[Saved entries]
○ ○ ○ ○ ○
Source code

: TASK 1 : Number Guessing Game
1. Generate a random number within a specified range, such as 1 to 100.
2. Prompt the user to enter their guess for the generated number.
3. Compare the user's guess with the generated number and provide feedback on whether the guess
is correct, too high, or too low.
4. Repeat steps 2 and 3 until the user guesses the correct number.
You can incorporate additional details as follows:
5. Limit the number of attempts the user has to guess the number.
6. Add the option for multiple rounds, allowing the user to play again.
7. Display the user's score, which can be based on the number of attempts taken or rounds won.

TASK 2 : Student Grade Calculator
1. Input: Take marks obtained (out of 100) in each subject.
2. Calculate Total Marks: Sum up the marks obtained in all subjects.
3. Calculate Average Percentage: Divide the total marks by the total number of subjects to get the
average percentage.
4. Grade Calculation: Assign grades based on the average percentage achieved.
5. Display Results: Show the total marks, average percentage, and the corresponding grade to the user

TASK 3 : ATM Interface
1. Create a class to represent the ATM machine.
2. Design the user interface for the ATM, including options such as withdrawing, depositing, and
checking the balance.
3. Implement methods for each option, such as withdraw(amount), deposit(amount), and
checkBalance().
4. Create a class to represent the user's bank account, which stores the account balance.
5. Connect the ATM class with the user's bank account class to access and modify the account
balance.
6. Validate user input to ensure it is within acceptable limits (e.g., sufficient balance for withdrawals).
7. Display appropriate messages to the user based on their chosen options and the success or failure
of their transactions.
○ ○ ○ ○ ○
● **Exercise**
Copy all lines above containing the string "Calculate".

● **Final answer**
2. Calculate Total Marks: Sum up the marks obtained in all subjects.
3. Calculate Average Percentage: Divide the total marks by the total number of subjects to get the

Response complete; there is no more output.